In early December 2009, about two weeks after Tiger Woods had driven into that fire hydrant, we ran a piece asking how far the giant had fallen. At the time the count on Tiger’s affairs was around ten or eleven, and despite the urgent call for some sort of statement, he was remaining resolutely silent. When his mother-in-law collapsed in his Florida home, apparently the result of severe distress, we didn’t hear a word. Neither did we hear, as the tally on his liaisons mounted, any apology to his wife and children. Tiger was behaving, we suggested, like a coward.
“It’s hard to reconcile the all-conquering hero from the 2000 US Open with the spineless squirrel we’re witnessing (or not witnessing) now, but they are in fact the same person,” we wrote, wondering whether the world’s number one golfer would ever again tap the heroic part of his nature.

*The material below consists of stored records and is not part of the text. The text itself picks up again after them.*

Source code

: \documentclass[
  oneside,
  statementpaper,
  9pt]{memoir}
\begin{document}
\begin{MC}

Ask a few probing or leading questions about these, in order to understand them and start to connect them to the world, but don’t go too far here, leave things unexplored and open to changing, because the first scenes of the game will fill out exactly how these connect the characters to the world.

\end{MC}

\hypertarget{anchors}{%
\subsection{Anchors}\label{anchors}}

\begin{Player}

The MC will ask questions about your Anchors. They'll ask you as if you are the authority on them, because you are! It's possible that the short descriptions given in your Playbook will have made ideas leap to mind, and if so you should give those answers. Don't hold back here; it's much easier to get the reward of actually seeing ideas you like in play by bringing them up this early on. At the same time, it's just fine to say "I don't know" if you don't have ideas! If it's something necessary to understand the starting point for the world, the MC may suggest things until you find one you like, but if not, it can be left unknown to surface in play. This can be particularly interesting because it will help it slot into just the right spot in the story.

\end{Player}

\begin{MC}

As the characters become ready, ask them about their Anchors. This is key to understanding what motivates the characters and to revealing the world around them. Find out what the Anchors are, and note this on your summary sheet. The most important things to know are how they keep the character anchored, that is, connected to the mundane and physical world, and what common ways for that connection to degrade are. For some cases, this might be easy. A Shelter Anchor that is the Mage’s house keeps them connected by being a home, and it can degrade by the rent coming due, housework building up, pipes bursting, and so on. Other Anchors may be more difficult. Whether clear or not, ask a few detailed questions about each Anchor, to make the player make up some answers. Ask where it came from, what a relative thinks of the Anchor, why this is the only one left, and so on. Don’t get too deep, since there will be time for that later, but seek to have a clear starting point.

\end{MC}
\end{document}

If we inferred in that piece that a public apology would somehow show us the same man in the maroon Nike shirt that had advanced like a valiant general through so many final-day fields – and it seems, on reflection, that we did – we have no choice now but to admit our mistake. Tiger Woods’s apology yesterday, after a three-month silence, made him look like a small, insincere boy.
It wasn’t so much the oversized collar that drowned out his neck, or the pasty skin, or the distended bags under his eyes – although none of these things helped project the image of a contrite grown-up. It was his voice. Strained, apparently but not really on the verge of tears, close-to-but-not-quite breaking. It had the lilt of a Barmitzvah speech. The cadence of someone who’s been practicing in the bathroom mirror.
The words themselves were authentic enough. “I want to say to all of you, simply and directly, that I am deeply sorry for my irresponsible and selfish behaviour,” said the world’s number one golfer to his middle-aged (seemingly hand-picked) audience at the TPC Sawgrass Clubhouse in Ponta Vedra Beach, Florida. "I was unfaithful, I had affairs, I cheated. What I did was unacceptable.”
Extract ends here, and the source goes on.